Even though Sakhalin Island is one of the largest islands in the world, it only had
a few thousand people living on it when Russian colonization began in the nineteenth
century. A couple of thousand Ghilaks were hunting in the north, and a few hundred
Oroks led a nomadic life in the mountains. The largest race on Sakhalin Island was
the Ainu—a bearded people who also settled in the Kuril Islands.
The Ainu were scattered in a handful of southern settlements. They served a few
Japanese merchants who supplied them with corn, salt, and other necessities. In
exchange, the merchants took all the fish the Ainu could catch in the bays and river
mouths. The Ainu were left with just enough to survive. This servitude was typical
under both Chinese and Japanese domination.
Russians became a permanent part of Sakhalin Island population in the middle of
the nineteenth century. Russia established a military outpost while the Japanese built
fishing and trading villages. The two countries negotiated a treaty that gave Russia
the northern Kuril Islands and Japan the southern Kuril Islands. But the treaty did not
settle the issue of ownership of Sakhalin Island.
The Russian explorer G.I. Nevelskoy explored the eastern coast of Sakhalin Island
and the Amur Firth in 1849. The Amur Firth is a navigable strait between Sakhalin
Island and the Russian mainland. It is adjacent to the northern waters of the Tatar
Strait and was already well known to the Chinese and Japanese.
Russia attempted to consolidate its hold on Sakhalin Island by building military
posts and settlements.

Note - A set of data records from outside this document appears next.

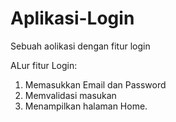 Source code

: # Aplikasi-Login
Sebuah aolikasi dengan fitur login

ALur fitur Login:
1. Memasukkan Email dan Password
2. Memvalidasi masukan
3. Menampilkan halaman Home. 
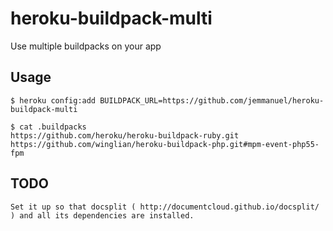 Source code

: # heroku-buildpack-multi

Use multiple buildpacks on your app

## Usage

    $ heroku config:add BUILDPACK_URL=https://github.com/jemmanuel/heroku-buildpack-multi

    $ cat .buildpacks
    https://github.com/heroku/heroku-buildpack-ruby.git
    https://github.com/winglian/heroku-buildpack-php.git#mpm-event-php55-fpm

## TODO

	Set it up so that docsplit ( http://documentcloud.github.io/docsplit/ ) and all its dependencies are installed.
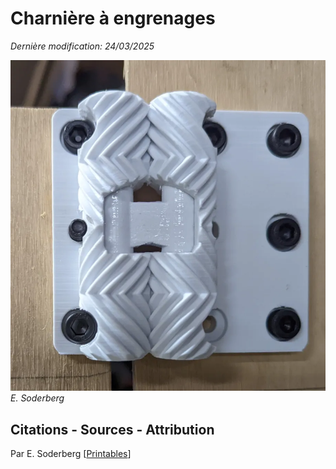 # Charnière à engrenages
_Dernière modification: 24/03/2025_

![Charnière à engrenages](./hinge-gears.webp)
_E. Soderberg_

## Citations - Sources - Attribution
Par E. Soderberg [[Printables](https://www.printables.com/model/120766-print-in-place-geared-hinge)]

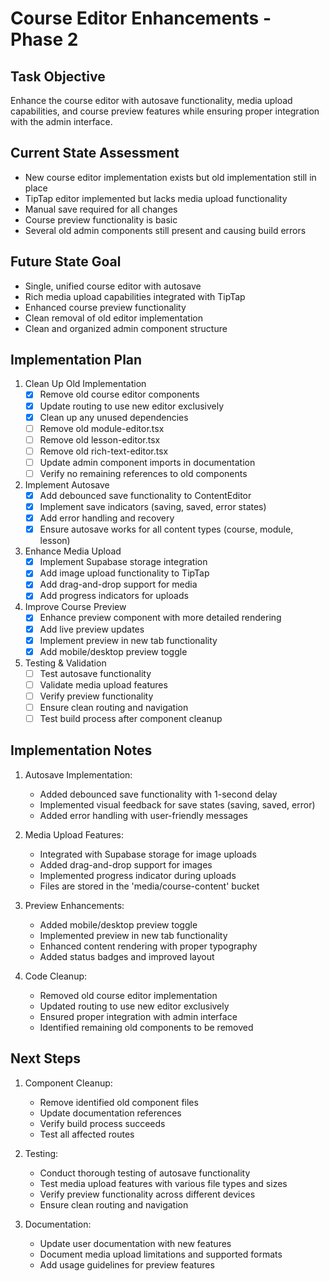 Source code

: # Course Editor Enhancements - Phase 2

## Task Objective
Enhance the course editor with autosave functionality, media upload capabilities, and course preview features while ensuring proper integration with the admin interface.

## Current State Assessment
- New course editor implementation exists but old implementation still in place
- TipTap editor implemented but lacks media upload functionality
- Manual save required for all changes
- Course preview functionality is basic
- Several old admin components still present and causing build errors

## Future State Goal
- Single, unified course editor with autosave
- Rich media upload capabilities integrated with TipTap
- Enhanced course preview functionality
- Clean removal of old editor implementation
- Clean and organized admin component structure

## Implementation Plan

1. Clean Up Old Implementation
   - [x] Remove old course editor components
   - [x] Update routing to use new editor exclusively
   - [x] Clean up any unused dependencies
   - [ ] Remove old module-editor.tsx
   - [ ] Remove old lesson-editor.tsx
   - [ ] Remove old rich-text-editor.tsx
   - [ ] Update admin component imports in documentation
   - [ ] Verify no remaining references to old components

2. Implement Autosave
   - [x] Add debounced save functionality to ContentEditor
   - [x] Implement save indicators (saving, saved, error states)
   - [x] Add error handling and recovery
   - [x] Ensure autosave works for all content types (course, module, lesson)

3. Enhance Media Upload
   - [x] Implement Supabase storage integration
   - [x] Add image upload functionality to TipTap
   - [x] Add drag-and-drop support for media
   - [x] Add progress indicators for uploads

4. Improve Course Preview
   - [x] Enhance preview component with more detailed rendering
   - [x] Add live preview updates
   - [x] Implement preview in new tab functionality
   - [x] Add mobile/desktop preview toggle

5. Testing & Validation
   - [ ] Test autosave functionality
   - [ ] Validate media upload features
   - [ ] Verify preview functionality
   - [ ] Ensure clean routing and navigation
   - [ ] Test build process after component cleanup

## Implementation Notes

1. Autosave Implementation:
   - Added debounced save functionality with 1-second delay
   - Implemented visual feedback for save states (saving, saved, error)
   - Added error handling with user-friendly messages

2. Media Upload Features:
   - Integrated with Supabase storage for image uploads
   - Added drag-and-drop support for images
   - Implemented progress indicator during uploads
   - Files are stored in the 'media/course-content' bucket

3. Preview Enhancements:
   - Added mobile/desktop preview toggle
   - Implemented preview in new tab functionality
   - Enhanced content rendering with proper typography
   - Added status badges and improved layout

4. Code Cleanup:
   - Removed old course editor implementation
   - Updated routing to use new editor exclusively
   - Ensured proper integration with admin interface
   - Identified remaining old components to be removed

## Next Steps

1. Component Cleanup:
   - Remove identified old component files
   - Update documentation references
   - Verify build process succeeds
   - Test all affected routes

2. Testing:
   - Conduct thorough testing of autosave functionality
   - Test media upload features with various file types and sizes
   - Verify preview functionality across different devices
   - Ensure clean routing and navigation

3. Documentation:
   - Update user documentation with new features
   - Document media upload limitations and supported formats
   - Add usage guidelines for preview features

The early Russian settlers were either soldiers or exiles. The
first exiles were convicts sent to a penal colony in 1858. The Russian government
declared Sakhalin Island a place of penal servitude and exile in 1869. By the end of
the nineteenth century, Sakhalin Island had become home for many settlements of
Russian convicts that had served their sentences and migrants that had volunteered to
settle on Sakhalin Island.
Some were shipped two thousand miles down the Amur River from the Kara gold
mine. Those from Russia had to travel forty‐seven hundred miles to reach the eastern
mouth of the Amur. Most of the survivors of the journey suffered from scurvy. The
mortality rate in the first few years of colonization was ten percent. Conditions were
so bad that it caused a scandal in the press and the route was changed.
Settlers were sent to Odessa and through the Suez Canal. Even that route was
risky since travelers were exposed to disease like smallpox.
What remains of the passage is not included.